**PROBLEM TO WORK ON**
Please repeat the records exactly, keeping the pictures out.

[RECORDS SHOWN — start]

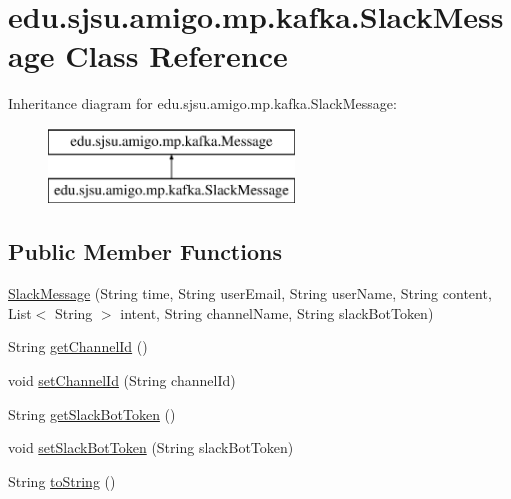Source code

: \hypertarget{classedu_1_1sjsu_1_1amigo_1_1mp_1_1kafka_1_1_slack_message}{}\section{edu.\+sjsu.\+amigo.\+mp.\+kafka.\+Slack\+Message Class Reference}
\label{classedu_1_1sjsu_1_1amigo_1_1mp_1_1kafka_1_1_slack_message}
Inheritance diagram for edu.\+sjsu.\+amigo.\+mp.\+kafka.\+Slack\+Message\+:\begin{figure}[H]
\begin{center}
\leavevmode
\includegraphics[height=2.000000cm]{classedu_1_1sjsu_1_1amigo_1_1mp_1_1kafka_1_1_slack_message}
\end{center}
\end{figure}
\subsection*{Public Member Functions}
\begin{DoxyCompactItemize}
\item 
\hyperlink{classedu_1_1sjsu_1_1amigo_1_1mp_1_1kafka_1_1_slack_message_a706d258edc75e14aa115bfcc23a7e1eb}{Slack\+Message} (String time, String user\+Email, String user\+Name, String content, List$<$ String $>$ intent, String channel\+Name, String slack\+Bot\+Token)
\item 
String \hyperlink{classedu_1_1sjsu_1_1amigo_1_1mp_1_1kafka_1_1_slack_message_ad0f8198c748b38249b90d29398e494fe}{get\+Channel\+Id} ()
\item 
void \hyperlink{classedu_1_1sjsu_1_1amigo_1_1mp_1_1kafka_1_1_slack_message_a34371e0abcceff73267ae9c90a386e14}{set\+Channel\+Id} (String channel\+Id)
\item 
String \hyperlink{classedu_1_1sjsu_1_1amigo_1_1mp_1_1kafka_1_1_slack_message_a9fd84360668ae1810b8005bb63926e4c}{get\+Slack\+Bot\+Token} ()
\item 
void \hyperlink{classedu_1_1sjsu_1_1amigo_1_1mp_1_1kafka_1_1_slack_message_a612e1be2f19bb280ee03bea01e6a0d3f}{set\+Slack\+Bot\+Token} (String slack\+Bot\+Token)
\item 
String \hyperlink{classedu_1_1sjsu_1_1amigo_1_1mp_1_1kafka_1_1_slack_message_ab9ff1aa8ed0f03537e1e6020c5cebd29}{to\+String} ()
\end{DoxyCompactItemize}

[RECORDS SHOWN — finish]

**WRITTEN ANSWER**
Source code

: \hypertarget{classedu_1_1sjsu_1_1amigo_1_1mp_1_1kafka_1_1_slack_message}{}\section{edu.\+sjsu.\+amigo.\+mp.\+kafka.\+Slack\+Message Class Reference}
\label{classedu_1_1sjsu_1_1amigo_1_1mp_1_1kafka_1_1_slack_message}
Inheritance diagram for edu.\+sjsu.\+amigo.\+mp.\+kafka.\+Slack\+Message\+:\begin{figure}[H]
\begin{center}
\leavevmode
\includegraphics[height=2.000000cm]{classedu_1_1sjsu_1_1amigo_1_1mp_1_1kafka_1_1_slack_message}
\end{center}
\end{figure}
\subsection*{Public Member Functions}
\begin{DoxyCompactItemize}
\item 
\hyperlink{classedu_1_1sjsu_1_1amigo_1_1mp_1_1kafka_1_1_slack_message_a706d258edc75e14aa115bfcc23a7e1eb}{Slack\+Message} (String time, String user\+Email, String user\+Name, String content, List$<$ String $>$ intent, String channel\+Name, String slack\+Bot\+Token)
\item 
String \hyperlink{classedu_1_1sjsu_1_1amigo_1_1mp_1_1kafka_1_1_slack_message_ad0f8198c748b38249b90d29398e494fe}{get\+Channel\+Id} ()
\item 
void \hyperlink{classedu_1_1sjsu_1_1amigo_1_1mp_1_1kafka_1_1_slack_message_a34371e0abcceff73267ae9c90a386e14}{set\+Channel\+Id} (String channel\+Id)
\item 
String \hyperlink{classedu_1_1sjsu_1_1amigo_1_1mp_1_1kafka_1_1_slack_message_a9fd84360668ae1810b8005bb63926e4c}{get\+Slack\+Bot\+Token} ()
\item 
void \hyperlink{classedu_1_1sjsu_1_1amigo_1_1mp_1_1kafka_1_1_slack_message_a612e1be2f19bb280ee03bea01e6a0d3f}{set\+Slack\+Bot\+Token} (String slack\+Bot\+Token)
\item 
String \hyperlink{classedu_1_1sjsu_1_1amigo_1_1mp_1_1kafka_1_1_slack_message_ab9ff1aa8ed0f03537e1e6020c5cebd29}{to\+String} ()
\end{DoxyCompactItemize}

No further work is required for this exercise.